# Project 2: Continuous Control

### Algorithm (DDPG)

1. Theory:

Basically, the actor learns to optimize the policy with the maximum state-action estimate for a given state, thus, following a detreministic policy, as opposed to a stochastic one. Again, this is due to maximizing the estimate for a state-action value. Thus, one needs to optimize:

$$argmax_{\mu}E_{S \sim D}[Q(s, \mu(s; \theta_{\mu}); \theta_{Q})]$$  

where $D=\{(s, a, r, s^{'}, d)_{0}, ..., (s, a, r, s^{'}, d)_{t}, ..., (s, a, r, s^{'}, d)_{T}\}$ is the buffer for the replay-memory.

On the other hand, the critic learns to approximate the optimal state-value function, $Q^{*}(s, a; \theta_{Q})$ where $a = \mu(s; \theta_{\mu})$ (detreministic policy that maximizes the probability of taking action $a$ given one is in state $s$). For stability, one uses a target function approximator and tries to learns how to maximize it:

$$argmin_{\theta_{Q}}E_{S,A \sim D}[(Q(S_{t}, A_{t}; \theta_{Q}) - y_{t})^{2}]$$

where $y_{t} = r(S_{t}, A_{t}) + \gamma * Q(S_{t + 1}, A_{t + 1}; \theta_{Q})$

The algorithm uses soft-updating for added stability (just as in the DQN algorithm):

$$\theta_{\mu}^{target} = \tau * \theta_{\mu} + (1 - \tau) * \theta_{\mu}^{target}$$
$$\theta_{Q}^{target} = \tau * \theta_{Q} + (1 - \tau) * \theta_{Q}^{target}$$



2. Algorithm:

Input: $\theta_{Q}^{initial}$, $\theta_{mu}^{initial}$, $D$

Set target parameters $\theta_{Q}^{target} = \theta_{Q}$, $\theta_{\mu}^{target} = \theta_{\mu}$

**Repeat**

Observe state $s$ and choose action $a = clip(\mu(s; \theta_{\mu}) + \epsilon)$ where $\epsilon \sim N(0, 1)$

Execute action $a$

Observe next state $s^{'}$, reward $r$ and *done* signal (if $s^{'}$ is terminal)

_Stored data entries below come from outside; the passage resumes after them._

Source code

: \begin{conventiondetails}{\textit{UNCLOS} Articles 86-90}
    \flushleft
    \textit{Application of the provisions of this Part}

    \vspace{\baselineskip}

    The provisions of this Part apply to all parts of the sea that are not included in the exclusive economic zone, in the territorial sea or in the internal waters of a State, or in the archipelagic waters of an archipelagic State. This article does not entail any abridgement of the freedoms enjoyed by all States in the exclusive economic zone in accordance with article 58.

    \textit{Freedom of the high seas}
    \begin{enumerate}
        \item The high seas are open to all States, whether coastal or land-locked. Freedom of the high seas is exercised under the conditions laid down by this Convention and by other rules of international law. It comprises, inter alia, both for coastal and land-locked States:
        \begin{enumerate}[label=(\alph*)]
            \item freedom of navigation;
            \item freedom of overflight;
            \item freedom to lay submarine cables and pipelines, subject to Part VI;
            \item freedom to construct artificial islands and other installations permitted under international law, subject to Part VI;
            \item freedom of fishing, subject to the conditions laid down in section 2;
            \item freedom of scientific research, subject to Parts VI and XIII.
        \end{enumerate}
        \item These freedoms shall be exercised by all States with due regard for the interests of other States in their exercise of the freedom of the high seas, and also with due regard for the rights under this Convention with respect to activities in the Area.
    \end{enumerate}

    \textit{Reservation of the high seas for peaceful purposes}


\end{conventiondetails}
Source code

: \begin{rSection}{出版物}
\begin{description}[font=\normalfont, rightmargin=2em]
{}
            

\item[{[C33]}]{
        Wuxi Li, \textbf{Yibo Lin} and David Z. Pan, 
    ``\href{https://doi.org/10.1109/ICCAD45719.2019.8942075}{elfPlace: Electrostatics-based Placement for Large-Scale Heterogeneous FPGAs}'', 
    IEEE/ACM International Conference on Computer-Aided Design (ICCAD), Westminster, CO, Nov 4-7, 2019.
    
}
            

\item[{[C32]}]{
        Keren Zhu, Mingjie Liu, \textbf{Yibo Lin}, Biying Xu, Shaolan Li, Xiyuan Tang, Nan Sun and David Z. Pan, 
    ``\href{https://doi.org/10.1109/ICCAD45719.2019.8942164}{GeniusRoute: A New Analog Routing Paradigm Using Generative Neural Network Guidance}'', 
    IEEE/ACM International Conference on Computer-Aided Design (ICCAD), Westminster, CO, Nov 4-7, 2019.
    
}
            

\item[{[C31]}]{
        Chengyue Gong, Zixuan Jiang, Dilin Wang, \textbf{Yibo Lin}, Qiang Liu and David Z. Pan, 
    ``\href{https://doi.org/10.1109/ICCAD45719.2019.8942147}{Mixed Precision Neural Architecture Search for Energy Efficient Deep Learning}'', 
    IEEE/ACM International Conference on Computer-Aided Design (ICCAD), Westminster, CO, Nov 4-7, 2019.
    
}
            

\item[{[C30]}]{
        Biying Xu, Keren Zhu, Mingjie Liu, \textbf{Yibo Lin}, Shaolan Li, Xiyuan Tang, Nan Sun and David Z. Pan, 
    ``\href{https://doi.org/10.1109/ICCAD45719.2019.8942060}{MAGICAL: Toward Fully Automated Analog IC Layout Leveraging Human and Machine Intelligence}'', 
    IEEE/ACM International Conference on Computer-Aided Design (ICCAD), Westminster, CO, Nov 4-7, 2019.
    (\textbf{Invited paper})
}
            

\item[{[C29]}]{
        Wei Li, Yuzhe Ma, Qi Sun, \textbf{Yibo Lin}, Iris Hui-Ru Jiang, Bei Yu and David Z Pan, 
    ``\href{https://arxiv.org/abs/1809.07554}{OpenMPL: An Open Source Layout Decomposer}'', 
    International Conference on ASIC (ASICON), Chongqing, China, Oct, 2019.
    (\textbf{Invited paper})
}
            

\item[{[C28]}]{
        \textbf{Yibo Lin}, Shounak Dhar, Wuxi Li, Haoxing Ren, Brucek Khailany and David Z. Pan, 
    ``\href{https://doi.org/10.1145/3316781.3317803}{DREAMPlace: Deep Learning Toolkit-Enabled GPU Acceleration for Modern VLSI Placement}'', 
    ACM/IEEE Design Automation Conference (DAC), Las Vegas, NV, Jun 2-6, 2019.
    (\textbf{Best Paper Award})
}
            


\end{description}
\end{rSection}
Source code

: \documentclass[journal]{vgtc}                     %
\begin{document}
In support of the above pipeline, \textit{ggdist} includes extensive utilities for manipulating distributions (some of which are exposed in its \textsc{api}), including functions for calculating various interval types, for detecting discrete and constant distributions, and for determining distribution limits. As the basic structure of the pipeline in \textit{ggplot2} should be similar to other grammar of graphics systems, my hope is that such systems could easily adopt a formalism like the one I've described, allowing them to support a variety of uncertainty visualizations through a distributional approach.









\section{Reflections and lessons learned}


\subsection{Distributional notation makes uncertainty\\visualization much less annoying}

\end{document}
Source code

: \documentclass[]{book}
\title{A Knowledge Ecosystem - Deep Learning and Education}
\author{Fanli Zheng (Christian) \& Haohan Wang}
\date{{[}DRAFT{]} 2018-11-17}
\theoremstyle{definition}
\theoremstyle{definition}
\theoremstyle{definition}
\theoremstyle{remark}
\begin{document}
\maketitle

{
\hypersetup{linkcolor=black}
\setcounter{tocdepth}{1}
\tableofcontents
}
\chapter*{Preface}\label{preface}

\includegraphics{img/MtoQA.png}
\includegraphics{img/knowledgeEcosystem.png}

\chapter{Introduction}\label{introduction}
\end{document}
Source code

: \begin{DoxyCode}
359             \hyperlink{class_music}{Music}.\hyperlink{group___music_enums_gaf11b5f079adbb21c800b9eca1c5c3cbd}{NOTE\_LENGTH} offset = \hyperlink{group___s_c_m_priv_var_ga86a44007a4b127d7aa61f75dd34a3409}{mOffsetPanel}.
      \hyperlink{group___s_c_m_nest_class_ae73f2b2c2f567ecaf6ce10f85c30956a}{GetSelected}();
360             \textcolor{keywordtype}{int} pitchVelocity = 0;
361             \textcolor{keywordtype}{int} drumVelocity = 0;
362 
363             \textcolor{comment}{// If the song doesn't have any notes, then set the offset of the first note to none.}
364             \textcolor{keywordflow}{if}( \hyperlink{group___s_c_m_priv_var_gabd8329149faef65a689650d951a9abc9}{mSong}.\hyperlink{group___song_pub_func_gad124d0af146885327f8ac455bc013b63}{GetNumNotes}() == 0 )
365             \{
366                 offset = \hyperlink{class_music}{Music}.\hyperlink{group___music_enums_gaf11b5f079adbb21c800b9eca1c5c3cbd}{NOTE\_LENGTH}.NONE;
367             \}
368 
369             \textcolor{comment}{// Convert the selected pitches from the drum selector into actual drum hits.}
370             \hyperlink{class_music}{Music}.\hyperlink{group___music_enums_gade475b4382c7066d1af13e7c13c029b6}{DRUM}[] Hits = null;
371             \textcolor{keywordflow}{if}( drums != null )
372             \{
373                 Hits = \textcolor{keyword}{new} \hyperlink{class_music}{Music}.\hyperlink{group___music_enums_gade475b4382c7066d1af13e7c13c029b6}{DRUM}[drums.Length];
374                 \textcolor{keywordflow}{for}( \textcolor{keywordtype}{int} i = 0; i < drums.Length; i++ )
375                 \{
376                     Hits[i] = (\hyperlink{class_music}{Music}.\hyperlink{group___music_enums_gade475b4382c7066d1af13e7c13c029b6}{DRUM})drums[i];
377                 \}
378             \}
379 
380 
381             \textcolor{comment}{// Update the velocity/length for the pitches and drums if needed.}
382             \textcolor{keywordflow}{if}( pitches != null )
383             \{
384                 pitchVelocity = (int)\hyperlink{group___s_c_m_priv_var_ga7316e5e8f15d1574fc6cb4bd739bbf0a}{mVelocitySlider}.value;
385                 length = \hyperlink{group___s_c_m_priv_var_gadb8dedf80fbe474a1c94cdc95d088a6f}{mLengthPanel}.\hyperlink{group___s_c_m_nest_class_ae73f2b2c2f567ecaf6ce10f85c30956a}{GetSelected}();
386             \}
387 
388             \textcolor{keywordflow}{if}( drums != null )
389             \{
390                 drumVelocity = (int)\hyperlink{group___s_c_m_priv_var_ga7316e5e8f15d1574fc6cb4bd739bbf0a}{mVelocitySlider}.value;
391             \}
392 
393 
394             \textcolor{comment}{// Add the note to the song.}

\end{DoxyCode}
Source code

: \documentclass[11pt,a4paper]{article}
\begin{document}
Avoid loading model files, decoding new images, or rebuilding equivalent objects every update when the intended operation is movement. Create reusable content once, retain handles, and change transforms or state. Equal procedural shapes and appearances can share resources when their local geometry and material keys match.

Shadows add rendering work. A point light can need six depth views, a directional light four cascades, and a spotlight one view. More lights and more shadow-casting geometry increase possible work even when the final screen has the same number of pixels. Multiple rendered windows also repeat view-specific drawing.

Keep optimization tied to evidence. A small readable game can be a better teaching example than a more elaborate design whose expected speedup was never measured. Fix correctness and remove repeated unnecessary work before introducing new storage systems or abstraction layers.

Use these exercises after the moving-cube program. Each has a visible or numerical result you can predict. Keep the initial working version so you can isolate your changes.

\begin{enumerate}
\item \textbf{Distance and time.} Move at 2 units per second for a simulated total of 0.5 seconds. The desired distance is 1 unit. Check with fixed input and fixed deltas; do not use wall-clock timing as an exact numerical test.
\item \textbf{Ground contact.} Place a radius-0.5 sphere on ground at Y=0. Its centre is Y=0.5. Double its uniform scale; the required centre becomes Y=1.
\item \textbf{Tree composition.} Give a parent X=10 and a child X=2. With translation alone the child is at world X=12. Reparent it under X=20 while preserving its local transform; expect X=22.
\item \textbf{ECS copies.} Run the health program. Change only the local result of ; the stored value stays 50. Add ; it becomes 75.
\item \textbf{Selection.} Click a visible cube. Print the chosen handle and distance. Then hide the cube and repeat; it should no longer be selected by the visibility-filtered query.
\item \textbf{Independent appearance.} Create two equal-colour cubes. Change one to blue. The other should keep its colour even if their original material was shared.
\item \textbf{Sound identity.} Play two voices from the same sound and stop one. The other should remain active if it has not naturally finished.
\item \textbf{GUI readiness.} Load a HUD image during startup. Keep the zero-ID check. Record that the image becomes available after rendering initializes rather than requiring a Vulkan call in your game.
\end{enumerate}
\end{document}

Store $(s, a, r, s^{'}, d)$ in $D$

**if** $d$ is true **then** reset the environment

**if** it is time to update **then**

**for** however many updates **do**

Sample, at random, from $D$, $B = \{(s, a, r, s^{'}, d)\}$

Compute each $y_{t} = r(S_{t}, A_{t}) + \gamma * Q(S_{t + 1}, \mu(S_{t + 1}; \theta_{\mu}^{target}); \theta_{Q}^{target})$

Update critic, $\nabla_{\theta_{Q}}\frac{1}{|B|}\sum_{(S_{t}, A_{t}, R_{t + 1}, S_{t + 1}, d_{t + 1}) \in B}(Q(S_{t}, A_{t}; \theta_{Q}) - y_{t})^{2}$

Update actor, $\nabla_{\theta_{mu}}\frac{1}{|B|}\sum_{t=1}^{B}Q(S_{t}, \mu(S_{t}; \theta_{mu}), \theta_{Q})$

Soft-update with

$\theta_{\mu}^{target} = \tau * \theta_{\mu} + (1 - \tau) * \theta_{\mu}^{target}$

$\theta_{Q}^{target} = \tau * \theta_{Q} + (1 - \tau) * \theta_{Q}^{target}$

**end for**

**end if**
    
**until** convergence

3. Parameters:

$seed = 1$

$BatchSize = 128$

$MemorySize = 1e5$

$\gamma = 0.99$

$lr_{actor} = 1e-3$

$lr_{critic} = 1e-3$


### Architecture

Actor: 3 fully connected layers (`nn.Linear`) with a tanh activation on the output to bound the output between -1 and 1. There is one batch normalization layer after the first fully connected one (`nn.BatchNorm1d`).

![alt](imgs/actor_architecture.png)

Critic: 3 fully connected layers where the second fully connected layer accepts as input (output_fc1 + action). There is one batch normalization layer after the first fully connected one.

![alt](imgs/critic_architecture.png)

All other activation functions are `F.leaky_relu`, in order to avoid dead neurons when learning.

### Training results

![alt](imgs/plot_scores.png)

### Ideas for future work

Given the parallel agent environment, I would like to try out `A3C` or `D4PG`. I believe that these would work well. Anything that exploits the multiple agents would benefit greatly.

I would also like to try Trust Region Policy Optimization (TRPO), as it seems fitting for the continuous space.

Another improvement I could intriduce would be to prioritize the replay memory as many papers do. Not all states would generate equal contributions to the learning process.